The Sothic cycle or Canicular period (spdt or Sopdet, 'Triangle'; Σῶθις, Sō̂this) is a period of 1,461 Egyptian civil years of 365 days each or 1,460 Julian years averaging 365 1/4 days each. During a Sothic cycle, the 365-day year loses enough time that the start of its year once again coincides with the heliacal rising of the star Sirius on 19 July in the Julian calendar. (Note: The date slowly varies within the Gregorian calendar, moving about three days later every four centuries. It presently occurs around the beginning of August.) It is an important aspect of Egyptology, particularly with regard to reconstructions of the Egyptian calendar and its history. Astronomical records of this displacement may have been responsible for the later establishment of the more accurate Julian and Alexandrian calendars.

==Mechanics==
The ancient Egyptian civil year, its holidays, and religious records reflect its apparent establishment at a point when the return of the bright star Sirius to the night sky was considered to herald the annual flooding of the Nile. However, because the civil calendar was exactly 365 days long and did not incorporate leap years until 22 BCE, its months "wandered" backwards through the solar year at the rate of about one day in every four years. This almost exactly corresponded to its displacement against the Sothic year as well. (The Sothic year is about a minute longer than a Julian year.) The sidereal year of 365.25636 days is valid only for stars on the ecliptic (the apparent path of the Sun across the sky) and having no proper motion, whereas Sirius's displacement ~40° below the ecliptic, its proper motion, and the wobbling of the celestial equator cause the period between its heliacal risings to be almost exactly 365.25 days long instead. This steady loss of one relative day every four years over the course of the 365-day calendar meant that the "wandering" day would return to its original place relative to the solar and Sothic year after precisely 1461 Egyptian civil years or 1460 Julian years.

==Discovery==
This calendar cycle was well known in antiquity. Censorinus described it in his book De Die Natale, in CE 238, and stated that the cycle had renewed 100 years earlier on the 12th of August. In the ninth century, Syncellus epitomized the Sothic Cycle in the "Old Egyptian Chronicle." Isaac Cullimore, an early Egyptologist and member of the Royal Society, published a discourse on it in 1833 in which he was the first to suggest that Censorinus had fudged the terminus date, and that it was more likely to fall in CE 136. He also computed the likely date of its invention as being around 1600 BCE.

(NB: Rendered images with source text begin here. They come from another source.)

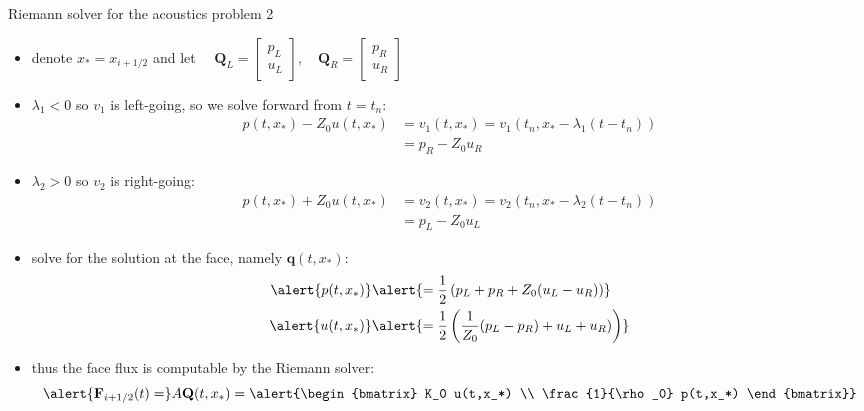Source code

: \documentclass[10pt,dvipsnames,usepdftitle=false,
hyperref={pdftitle = {Finite volume methods},
    pdfauthor = {Ed Bueler}}]{beamer}
\newcommand{\bq}{\mathbf{q}}
\newcommand{\bF}{\mathbf{F}}
\newcommand{\bQ}{\mathbf{Q}}
\begin{document}
\begin{frame}{Riemann solver for the acoustics problem 2}

\begin{itemize}
\item denote $x_*=x_{i+1/2}$ and let $\quad \bQ_L = \begin{bmatrix} p_L \\ u_L \end{bmatrix}, \quad \bQ_R = \begin{bmatrix} p_R \\ u_R \end{bmatrix}$
\item $\lambda_1 < 0$ so $v_1$ is left-going, so we solve forward from $t=t_n$:
\begin{align*}
p(t,x_*) - Z_0 u(t,x_*) &= v_1(t,x_*) = v_1(t_n,x_*-\lambda_1 (t-t_n)) \\
   &= p_R - Z_0 u_R
\end{align*}
\item $\lambda_2 > 0$ so $v_2$ is right-going:
\begin{align*}
p(t,x_*) + Z_0 u(t,x_*) &= v_2(t,x_*) = v_2(t_n,x_*-\lambda_2 (t-t_n)) \\
   &= p_L - Z_0 u_L
\end{align*}
\item solve for the solution at the face, namely $\bq(t,x_*)$:
\begin{align*}
\alert{p(t,x_*)} &\alert{= \frac{1}{2} \left(p_L + p_R + Z_0 (u_L - u_R)\right)} \\
\alert{u(t,x_*)} &\alert{= \frac{1}{2} \left(\frac{1}{Z_0} (p_L - p_R) + u_L + u_R)\right)}
\end{align*}
\item thus the face flux is \alert{computable} by the Riemann solver:
    $$\alert{\bF_{i+1/2}(t) =} A \bQ(t,x_*) = \alert{\begin{bmatrix} K_0 u(t,x_*) \\ \frac{1}{\rho_0} p(t,x_*) \end{bmatrix}}$$
\end{itemize}
\end{frame}
\end{document}
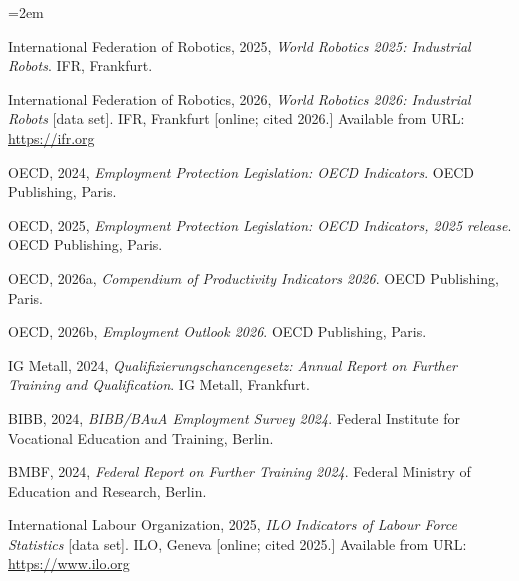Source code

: \documentclass[12pt]{article}
\begin{document}
\begin{list}{}{\leftmargin=2em}
\item International Federation of Robotics, 2025, \emph{World Robotics 2025: Industrial Robots}. IFR, Frankfurt.
\item International Federation of Robotics, 2026, \emph{World Robotics 2026: Industrial Robots} [data set]. IFR, Frankfurt [online; cited 2026.] Available from URL: \url{https://ifr.org}
\item OECD, 2024, \emph{Employment Protection Legislation: OECD Indicators}. OECD Publishing, Paris.
\item OECD, 2025, \emph{Employment Protection Legislation: OECD Indicators, 2025 release}. OECD Publishing, Paris.
\item OECD, 2026a, \emph{Compendium of Productivity Indicators 2026}. OECD Publishing, Paris.
\item OECD, 2026b, \emph{Employment Outlook 2026}. OECD Publishing, Paris.
\item IG Metall, 2024, \emph{Qualifizierungschancengesetz: Annual Report on Further Training and Qualification}. IG Metall, Frankfurt.
\item BIBB, 2024, \emph{BIBB/BAuA Employment Survey 2024}. Federal Institute for Vocational Education and Training, Berlin.
\item BMBF, 2024, \emph{Federal Report on Further Training 2024}. Federal Ministry of Education and Research, Berlin.
\item International Labour Organization, 2025, \emph{ILO Indicators of Labour Force Statistics} [data set]. ILO, Geneva [online; cited 2025.] Available from URL: \url{https://www.ilo.org}
\end{list}

\newpage
\end{document}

In 1904, seven decades after Cullimore, Eduard Meyer carefully combed known Egyptian inscriptions and written materials to find any mention of the calendar dates when Sirius rose at dawn. He found six of them, on which the dates of much of conventional Egyptian chronology are based. A heliacal rise of Sirius was recorded by Censorinus as having happened on the Egyptian New Year's Day between 139 CE and 142 CE.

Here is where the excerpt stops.